Underwriters develop expertise in understanding and assessing risks and base their assessments and policy pricing on highly varied datasets.

By making sure that your underwriters are equipped with the most up to date tools and techniques you can reduce overall exposure to risk and prevent non-data driven bias from entering the process.

Contemporary Location Intelligence tools can synthesize multiple data sets and using spatial analysis provide the modern underwriter with deeper and more dynamic insights.

Beyond Floods

For example a tool like Syndeste’s BeyondFloods can act as a treasure trove for the underwriter looking to accurately assess a property’s flood risk using something more powerful than an outdated floodplain map.

In addition to providing a granular view of relevant and varied data points from public and private datasets BeyondFloods can create a comprehensive index or in their case ‘Flood Score’ as mapped above which can help underwriters to pinpoint the sweet spot for policy pricing.

Crowdsource data and build community to mutually benefit insurers and policyholders.

Building a strong and interconnected community may seem challenging and expensive in the insurance world but with benefits to both insurance companies and policyholders it should be a priority.

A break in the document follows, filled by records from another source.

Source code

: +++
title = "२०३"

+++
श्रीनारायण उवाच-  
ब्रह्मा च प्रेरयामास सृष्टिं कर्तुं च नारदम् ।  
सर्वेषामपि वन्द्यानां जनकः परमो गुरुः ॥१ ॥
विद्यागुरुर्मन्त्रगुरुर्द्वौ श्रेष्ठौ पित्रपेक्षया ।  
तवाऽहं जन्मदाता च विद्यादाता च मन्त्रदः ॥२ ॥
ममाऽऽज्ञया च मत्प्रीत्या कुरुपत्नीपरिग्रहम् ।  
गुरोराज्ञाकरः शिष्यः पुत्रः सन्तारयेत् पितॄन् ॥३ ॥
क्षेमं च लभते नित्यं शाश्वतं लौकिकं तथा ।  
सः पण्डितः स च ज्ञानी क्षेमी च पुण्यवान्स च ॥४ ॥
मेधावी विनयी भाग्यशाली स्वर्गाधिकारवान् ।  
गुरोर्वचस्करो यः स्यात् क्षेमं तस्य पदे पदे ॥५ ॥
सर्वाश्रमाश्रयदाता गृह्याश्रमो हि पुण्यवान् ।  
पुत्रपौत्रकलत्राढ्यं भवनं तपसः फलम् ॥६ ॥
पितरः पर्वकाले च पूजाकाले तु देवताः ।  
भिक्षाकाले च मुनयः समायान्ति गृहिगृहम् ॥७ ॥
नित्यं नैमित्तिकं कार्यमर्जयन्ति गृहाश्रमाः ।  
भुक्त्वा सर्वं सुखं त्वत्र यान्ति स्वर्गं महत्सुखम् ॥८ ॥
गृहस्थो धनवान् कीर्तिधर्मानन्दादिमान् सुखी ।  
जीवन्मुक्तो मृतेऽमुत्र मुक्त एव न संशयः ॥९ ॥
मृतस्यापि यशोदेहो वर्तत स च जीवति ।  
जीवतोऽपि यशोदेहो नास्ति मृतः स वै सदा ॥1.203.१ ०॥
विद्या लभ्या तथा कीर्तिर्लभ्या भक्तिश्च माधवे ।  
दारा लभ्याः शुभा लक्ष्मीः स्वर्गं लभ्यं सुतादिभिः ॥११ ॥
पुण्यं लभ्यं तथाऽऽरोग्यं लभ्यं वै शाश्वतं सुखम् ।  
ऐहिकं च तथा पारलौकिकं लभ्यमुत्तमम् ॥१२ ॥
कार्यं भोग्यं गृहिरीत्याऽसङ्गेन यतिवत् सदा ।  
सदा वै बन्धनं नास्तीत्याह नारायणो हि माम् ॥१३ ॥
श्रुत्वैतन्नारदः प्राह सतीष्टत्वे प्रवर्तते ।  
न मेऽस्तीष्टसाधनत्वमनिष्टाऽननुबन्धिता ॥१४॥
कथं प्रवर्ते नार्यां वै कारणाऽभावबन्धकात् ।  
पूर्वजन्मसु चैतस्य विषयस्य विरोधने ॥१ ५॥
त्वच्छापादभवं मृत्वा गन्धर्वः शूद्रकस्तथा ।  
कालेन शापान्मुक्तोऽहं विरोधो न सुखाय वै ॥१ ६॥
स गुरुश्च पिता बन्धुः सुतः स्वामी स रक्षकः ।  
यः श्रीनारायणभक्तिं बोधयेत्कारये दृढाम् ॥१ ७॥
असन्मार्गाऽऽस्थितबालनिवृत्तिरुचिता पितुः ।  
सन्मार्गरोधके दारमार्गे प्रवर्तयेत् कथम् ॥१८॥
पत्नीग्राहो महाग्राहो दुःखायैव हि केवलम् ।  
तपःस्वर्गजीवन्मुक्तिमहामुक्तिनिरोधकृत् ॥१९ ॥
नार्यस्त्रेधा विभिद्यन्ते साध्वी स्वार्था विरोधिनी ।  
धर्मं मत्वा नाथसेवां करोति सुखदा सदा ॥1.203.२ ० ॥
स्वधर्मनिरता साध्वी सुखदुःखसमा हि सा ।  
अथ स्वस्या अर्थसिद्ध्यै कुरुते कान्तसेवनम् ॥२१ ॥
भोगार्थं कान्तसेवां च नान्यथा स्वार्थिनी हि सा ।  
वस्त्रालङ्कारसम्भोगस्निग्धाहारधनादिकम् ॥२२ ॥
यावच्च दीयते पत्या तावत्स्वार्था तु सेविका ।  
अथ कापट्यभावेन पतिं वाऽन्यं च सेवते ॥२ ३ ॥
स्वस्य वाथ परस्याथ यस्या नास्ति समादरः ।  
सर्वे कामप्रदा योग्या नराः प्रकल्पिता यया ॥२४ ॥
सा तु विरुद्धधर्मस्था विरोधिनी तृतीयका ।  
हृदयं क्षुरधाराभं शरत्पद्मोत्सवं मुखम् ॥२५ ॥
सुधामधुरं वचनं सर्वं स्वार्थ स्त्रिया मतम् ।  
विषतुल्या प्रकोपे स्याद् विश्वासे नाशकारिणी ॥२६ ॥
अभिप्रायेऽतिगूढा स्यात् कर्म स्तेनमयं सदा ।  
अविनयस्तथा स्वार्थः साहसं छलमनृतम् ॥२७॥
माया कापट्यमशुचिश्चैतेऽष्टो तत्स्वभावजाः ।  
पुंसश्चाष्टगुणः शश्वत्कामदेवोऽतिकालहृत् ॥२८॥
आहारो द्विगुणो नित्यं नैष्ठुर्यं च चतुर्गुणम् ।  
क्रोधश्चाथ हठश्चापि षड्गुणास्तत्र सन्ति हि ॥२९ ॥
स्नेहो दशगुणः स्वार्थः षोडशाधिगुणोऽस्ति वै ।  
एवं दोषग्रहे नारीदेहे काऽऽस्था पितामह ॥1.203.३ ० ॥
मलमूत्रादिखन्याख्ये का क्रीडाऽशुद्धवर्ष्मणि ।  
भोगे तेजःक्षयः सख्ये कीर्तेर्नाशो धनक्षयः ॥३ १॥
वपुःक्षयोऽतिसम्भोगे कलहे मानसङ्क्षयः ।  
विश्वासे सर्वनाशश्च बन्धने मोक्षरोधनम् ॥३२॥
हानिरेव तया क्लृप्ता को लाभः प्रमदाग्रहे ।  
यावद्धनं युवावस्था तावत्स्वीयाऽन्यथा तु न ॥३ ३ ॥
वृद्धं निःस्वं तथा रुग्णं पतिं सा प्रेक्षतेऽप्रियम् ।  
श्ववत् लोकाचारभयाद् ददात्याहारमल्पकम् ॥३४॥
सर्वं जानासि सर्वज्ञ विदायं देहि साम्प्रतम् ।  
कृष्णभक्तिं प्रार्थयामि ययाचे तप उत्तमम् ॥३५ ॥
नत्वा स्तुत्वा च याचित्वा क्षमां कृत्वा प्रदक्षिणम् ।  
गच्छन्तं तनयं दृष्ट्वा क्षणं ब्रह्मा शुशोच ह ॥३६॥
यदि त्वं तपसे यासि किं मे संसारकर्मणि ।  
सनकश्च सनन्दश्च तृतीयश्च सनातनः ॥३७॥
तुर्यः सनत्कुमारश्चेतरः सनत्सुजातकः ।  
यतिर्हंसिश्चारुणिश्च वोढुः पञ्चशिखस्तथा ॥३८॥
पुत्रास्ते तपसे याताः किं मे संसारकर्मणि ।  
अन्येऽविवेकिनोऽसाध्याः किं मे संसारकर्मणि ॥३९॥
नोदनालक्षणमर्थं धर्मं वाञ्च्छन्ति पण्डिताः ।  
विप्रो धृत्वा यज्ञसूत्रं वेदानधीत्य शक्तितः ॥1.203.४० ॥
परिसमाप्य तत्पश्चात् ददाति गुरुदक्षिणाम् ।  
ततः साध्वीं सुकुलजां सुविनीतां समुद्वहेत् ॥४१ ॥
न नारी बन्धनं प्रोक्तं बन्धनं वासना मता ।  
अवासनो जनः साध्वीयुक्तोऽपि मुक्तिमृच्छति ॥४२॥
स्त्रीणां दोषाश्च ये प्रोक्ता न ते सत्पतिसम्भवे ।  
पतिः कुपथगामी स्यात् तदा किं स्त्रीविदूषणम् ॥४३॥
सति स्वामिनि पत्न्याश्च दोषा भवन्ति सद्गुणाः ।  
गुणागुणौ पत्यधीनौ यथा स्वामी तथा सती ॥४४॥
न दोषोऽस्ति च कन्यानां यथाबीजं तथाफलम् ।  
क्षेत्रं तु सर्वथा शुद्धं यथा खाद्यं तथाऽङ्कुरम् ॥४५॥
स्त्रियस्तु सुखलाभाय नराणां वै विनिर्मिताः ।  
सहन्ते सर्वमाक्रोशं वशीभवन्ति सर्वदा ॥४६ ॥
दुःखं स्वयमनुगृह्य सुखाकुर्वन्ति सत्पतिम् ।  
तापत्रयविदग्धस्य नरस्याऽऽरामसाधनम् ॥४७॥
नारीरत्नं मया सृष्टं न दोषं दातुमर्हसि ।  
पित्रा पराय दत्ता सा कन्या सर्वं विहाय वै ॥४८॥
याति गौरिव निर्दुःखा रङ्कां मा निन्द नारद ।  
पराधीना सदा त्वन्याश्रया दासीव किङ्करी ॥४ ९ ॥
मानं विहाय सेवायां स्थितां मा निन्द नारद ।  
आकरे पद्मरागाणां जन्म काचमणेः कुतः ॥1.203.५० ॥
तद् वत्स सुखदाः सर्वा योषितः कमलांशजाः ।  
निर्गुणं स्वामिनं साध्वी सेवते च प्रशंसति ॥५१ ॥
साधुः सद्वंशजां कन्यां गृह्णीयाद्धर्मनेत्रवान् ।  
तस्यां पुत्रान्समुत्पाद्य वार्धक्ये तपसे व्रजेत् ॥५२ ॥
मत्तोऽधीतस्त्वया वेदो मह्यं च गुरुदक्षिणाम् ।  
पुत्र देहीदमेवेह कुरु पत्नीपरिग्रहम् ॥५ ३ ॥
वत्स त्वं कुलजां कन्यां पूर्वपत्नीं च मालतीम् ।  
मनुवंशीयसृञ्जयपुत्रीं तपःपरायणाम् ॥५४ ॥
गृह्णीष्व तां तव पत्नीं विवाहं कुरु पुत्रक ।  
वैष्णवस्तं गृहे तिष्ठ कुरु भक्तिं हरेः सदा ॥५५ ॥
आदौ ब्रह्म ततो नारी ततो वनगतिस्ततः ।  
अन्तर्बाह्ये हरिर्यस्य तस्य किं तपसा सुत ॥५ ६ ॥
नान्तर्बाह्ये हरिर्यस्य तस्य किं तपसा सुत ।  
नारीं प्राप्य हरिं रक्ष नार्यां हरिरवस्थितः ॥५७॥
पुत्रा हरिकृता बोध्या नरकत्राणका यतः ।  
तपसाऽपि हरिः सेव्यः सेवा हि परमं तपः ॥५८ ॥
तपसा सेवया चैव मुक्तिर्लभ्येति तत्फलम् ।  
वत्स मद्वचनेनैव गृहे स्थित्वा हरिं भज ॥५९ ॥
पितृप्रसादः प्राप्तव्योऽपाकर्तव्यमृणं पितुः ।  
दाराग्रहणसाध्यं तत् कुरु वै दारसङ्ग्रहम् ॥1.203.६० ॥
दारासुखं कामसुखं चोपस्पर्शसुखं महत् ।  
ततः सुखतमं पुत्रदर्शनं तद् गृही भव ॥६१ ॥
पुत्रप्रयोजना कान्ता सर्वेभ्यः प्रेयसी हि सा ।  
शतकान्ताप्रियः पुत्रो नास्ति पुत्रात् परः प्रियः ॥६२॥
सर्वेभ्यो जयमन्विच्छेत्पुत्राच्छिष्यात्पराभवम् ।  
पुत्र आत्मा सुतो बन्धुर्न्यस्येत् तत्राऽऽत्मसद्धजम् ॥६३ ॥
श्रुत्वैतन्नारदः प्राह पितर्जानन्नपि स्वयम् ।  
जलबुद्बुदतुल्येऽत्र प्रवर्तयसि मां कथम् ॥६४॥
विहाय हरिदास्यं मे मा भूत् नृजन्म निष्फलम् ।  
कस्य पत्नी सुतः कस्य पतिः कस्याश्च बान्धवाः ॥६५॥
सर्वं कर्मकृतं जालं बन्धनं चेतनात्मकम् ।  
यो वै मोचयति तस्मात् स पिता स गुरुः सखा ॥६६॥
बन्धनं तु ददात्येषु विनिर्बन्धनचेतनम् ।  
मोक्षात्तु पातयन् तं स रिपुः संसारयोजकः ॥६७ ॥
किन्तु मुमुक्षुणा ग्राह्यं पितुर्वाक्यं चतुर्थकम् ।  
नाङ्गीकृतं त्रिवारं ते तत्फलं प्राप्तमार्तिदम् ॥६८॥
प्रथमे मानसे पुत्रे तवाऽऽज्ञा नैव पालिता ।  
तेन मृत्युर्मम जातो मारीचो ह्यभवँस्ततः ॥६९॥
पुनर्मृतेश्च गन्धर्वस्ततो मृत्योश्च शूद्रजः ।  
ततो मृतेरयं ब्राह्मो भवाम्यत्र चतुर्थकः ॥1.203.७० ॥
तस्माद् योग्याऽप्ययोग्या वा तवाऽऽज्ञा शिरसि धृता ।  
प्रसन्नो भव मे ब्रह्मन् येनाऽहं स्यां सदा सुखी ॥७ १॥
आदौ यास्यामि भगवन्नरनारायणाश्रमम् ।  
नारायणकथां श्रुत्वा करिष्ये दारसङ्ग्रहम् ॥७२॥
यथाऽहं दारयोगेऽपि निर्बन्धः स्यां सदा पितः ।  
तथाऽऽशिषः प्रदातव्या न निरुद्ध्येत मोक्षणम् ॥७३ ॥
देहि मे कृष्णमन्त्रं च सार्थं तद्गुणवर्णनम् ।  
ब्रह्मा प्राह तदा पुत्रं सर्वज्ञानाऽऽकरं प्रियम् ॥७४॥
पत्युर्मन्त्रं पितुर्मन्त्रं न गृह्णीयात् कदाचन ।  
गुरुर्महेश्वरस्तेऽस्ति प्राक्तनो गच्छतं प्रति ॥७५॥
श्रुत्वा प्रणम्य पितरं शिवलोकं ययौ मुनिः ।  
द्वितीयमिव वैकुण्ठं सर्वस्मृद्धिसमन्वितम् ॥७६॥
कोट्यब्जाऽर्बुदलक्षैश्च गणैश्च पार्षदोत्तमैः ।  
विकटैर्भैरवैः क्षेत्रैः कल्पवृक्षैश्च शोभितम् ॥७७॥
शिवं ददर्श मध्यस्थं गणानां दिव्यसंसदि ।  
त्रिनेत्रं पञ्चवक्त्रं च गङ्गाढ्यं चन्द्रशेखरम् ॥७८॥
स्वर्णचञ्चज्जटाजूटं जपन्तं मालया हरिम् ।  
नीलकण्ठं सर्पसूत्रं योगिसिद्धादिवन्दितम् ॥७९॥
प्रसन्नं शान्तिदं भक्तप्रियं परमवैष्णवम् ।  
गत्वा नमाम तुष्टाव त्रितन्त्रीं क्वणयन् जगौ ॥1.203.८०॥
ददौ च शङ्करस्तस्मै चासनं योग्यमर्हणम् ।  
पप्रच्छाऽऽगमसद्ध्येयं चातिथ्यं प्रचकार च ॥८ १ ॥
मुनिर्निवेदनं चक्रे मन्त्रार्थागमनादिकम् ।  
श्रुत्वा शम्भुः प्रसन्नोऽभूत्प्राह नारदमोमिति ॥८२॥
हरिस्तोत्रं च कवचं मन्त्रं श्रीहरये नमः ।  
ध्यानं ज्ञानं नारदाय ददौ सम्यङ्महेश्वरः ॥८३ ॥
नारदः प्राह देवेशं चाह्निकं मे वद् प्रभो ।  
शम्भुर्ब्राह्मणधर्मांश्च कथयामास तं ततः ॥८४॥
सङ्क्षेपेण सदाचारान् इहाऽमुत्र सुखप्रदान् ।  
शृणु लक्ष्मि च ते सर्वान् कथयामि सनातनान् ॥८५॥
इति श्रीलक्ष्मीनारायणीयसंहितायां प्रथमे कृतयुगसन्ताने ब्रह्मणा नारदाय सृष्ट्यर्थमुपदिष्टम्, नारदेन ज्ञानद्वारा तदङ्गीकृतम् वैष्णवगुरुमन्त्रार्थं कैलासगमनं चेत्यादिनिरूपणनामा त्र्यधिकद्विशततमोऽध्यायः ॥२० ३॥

With smartphones in hand policyholders can become a real-time and insightful data source. Using a crowdsourcing platform like Fulcrum for example to gather real-time data can improve claims management and ease the burden on adjusters.

Your policyholders can also provide real-time insights during a major event showing rising water levels the spread of a wildfire or the impact of a tornado.

In the example below individuals collected data about shelter's statuses immediately following Hurricane Harvey in Houston in a google spreadsheet and mapped that data to show where shelters were and weren't accepting evacuees.

While independently anecdotal the full knowledge of an interconnected community can paint a clearer picture of risk exposure and allow more direct assistance from the insurer.


Adopting new technologies and methodologies around Location Intelligence is imperative for an insurance company that is looking to better connect with and protect their policyholders while maintaining their competitive advantage using fair and data-driven policy prices.